Sequence and Features
- 10COMPATIBLE WITH RFC[10]
- 12COMPATIBLE WITH RFC[12]
- 21COMPATIBLE WITH RFC[21]
- 23COMPATIBLE WITH RFC[23]
- 25INCOMPATIBLE WITH RFC[25]Illegal AgeI site found at 517
- 1000COMPATIBLE WITH RFC[1000]
Usage and Biology
This part has a his-tag included so was used to purify the expressed mamP protein. MamP is usually targeted to the membrane, however in this part the targeting sequence has been cleaved and it should instead be targeted to the periplasm.
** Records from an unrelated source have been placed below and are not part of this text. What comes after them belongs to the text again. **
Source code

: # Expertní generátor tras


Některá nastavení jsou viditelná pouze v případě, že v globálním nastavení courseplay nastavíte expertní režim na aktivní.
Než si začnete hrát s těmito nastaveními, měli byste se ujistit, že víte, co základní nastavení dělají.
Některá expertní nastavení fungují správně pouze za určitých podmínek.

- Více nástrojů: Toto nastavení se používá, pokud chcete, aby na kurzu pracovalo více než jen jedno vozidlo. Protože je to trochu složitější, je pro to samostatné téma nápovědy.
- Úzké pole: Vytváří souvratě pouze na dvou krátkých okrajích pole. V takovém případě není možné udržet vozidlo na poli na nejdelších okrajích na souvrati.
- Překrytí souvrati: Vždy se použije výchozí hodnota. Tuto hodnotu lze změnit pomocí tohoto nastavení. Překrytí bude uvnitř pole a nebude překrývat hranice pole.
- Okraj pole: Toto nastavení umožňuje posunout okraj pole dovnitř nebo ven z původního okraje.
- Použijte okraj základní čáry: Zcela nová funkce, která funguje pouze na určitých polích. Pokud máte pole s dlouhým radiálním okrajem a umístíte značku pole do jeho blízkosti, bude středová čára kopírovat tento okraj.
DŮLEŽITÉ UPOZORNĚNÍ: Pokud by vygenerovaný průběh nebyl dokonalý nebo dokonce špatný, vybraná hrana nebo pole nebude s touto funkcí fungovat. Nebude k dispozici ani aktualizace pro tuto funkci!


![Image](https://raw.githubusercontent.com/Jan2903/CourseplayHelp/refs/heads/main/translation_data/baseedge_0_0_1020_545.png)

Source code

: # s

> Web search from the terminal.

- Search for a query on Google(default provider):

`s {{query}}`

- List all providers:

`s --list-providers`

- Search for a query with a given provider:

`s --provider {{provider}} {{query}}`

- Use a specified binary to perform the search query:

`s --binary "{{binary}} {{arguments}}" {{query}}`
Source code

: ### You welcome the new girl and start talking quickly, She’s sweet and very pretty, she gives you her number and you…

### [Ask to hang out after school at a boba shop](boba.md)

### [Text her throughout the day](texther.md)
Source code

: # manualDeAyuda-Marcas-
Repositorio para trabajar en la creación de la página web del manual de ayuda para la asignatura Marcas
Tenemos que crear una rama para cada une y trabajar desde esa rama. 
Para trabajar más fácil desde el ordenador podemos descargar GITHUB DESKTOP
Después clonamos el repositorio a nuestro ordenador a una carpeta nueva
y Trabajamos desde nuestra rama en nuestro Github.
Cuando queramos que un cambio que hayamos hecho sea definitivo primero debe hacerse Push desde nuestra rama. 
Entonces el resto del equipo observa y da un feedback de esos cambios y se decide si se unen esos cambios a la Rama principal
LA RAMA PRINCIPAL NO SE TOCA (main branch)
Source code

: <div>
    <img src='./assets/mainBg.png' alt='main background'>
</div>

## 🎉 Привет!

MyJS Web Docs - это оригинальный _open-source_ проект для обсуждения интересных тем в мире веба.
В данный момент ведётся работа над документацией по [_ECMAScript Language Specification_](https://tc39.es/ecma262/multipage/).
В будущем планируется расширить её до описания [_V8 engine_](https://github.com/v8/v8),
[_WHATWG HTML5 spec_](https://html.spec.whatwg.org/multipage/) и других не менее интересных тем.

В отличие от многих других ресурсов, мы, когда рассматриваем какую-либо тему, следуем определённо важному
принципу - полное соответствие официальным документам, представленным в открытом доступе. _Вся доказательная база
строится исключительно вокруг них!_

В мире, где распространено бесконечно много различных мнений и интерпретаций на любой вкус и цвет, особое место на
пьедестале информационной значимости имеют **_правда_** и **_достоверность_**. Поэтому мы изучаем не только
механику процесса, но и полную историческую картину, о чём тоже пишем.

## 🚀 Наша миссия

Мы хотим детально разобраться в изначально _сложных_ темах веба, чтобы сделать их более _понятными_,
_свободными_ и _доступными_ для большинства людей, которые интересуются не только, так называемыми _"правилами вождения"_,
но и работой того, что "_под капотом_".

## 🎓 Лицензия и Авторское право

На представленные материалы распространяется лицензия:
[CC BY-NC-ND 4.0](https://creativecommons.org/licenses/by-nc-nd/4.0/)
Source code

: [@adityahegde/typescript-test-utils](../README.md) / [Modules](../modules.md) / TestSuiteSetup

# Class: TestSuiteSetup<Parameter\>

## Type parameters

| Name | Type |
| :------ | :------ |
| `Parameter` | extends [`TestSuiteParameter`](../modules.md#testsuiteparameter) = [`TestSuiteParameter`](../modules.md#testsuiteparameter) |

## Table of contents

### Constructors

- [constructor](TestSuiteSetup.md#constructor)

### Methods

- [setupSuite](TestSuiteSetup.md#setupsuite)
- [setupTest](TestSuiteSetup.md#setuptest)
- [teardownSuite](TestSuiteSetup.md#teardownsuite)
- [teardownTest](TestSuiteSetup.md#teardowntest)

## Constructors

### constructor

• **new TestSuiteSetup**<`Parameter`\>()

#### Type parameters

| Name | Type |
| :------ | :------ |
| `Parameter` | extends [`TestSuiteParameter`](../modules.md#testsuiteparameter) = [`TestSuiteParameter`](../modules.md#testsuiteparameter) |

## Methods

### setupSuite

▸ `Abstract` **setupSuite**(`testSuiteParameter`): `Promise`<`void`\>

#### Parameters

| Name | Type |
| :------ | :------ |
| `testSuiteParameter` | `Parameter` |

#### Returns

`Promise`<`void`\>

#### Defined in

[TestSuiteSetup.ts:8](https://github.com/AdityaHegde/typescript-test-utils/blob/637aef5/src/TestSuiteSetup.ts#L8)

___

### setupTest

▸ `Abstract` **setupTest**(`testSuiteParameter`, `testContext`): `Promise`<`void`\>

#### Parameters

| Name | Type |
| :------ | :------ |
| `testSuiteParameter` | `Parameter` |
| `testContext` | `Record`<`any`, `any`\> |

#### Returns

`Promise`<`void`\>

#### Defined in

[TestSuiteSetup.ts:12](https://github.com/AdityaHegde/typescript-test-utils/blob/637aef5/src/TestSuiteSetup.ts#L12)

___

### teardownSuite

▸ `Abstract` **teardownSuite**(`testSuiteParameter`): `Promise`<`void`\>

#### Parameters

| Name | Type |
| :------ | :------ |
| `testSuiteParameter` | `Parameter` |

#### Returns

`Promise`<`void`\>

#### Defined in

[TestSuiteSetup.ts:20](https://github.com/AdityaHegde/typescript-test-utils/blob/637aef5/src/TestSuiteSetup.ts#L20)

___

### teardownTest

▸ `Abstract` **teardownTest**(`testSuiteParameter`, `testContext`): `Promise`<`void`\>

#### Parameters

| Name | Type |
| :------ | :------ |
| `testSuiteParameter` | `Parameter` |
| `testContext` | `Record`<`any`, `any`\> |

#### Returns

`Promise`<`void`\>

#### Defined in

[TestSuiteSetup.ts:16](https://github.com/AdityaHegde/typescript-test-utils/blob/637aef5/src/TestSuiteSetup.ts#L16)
It was expressed, purified and then exposed to iron.
For more information on its biology and usage, see part BBa_K1985000.
Validation
The part was first validated with a diagnostic restriction digest using EcoRI and PstI and agarose gel electrophoresis. The expected band sizes from the digest were: 2029 base pairs for the plasmid backbone and 895 for the insert. A 1kB plus DNA marker was used to verify the sizes of the bands and it was confirmed that the correct plasmid had been produced.
SDS-PAGE images revealed bands in all gels that were not present in the before induction samples and the control. For MamP the band indicated by the arrow equates to the, 26.76 kDa, soluble MamP protein with his-tag.
The his-tagged proteins were purified by nickle affinity chromatography. An absorbance spectra was produced of multiple elution fractions. There is little difference compared to the control but this is likely a problem with the purification process.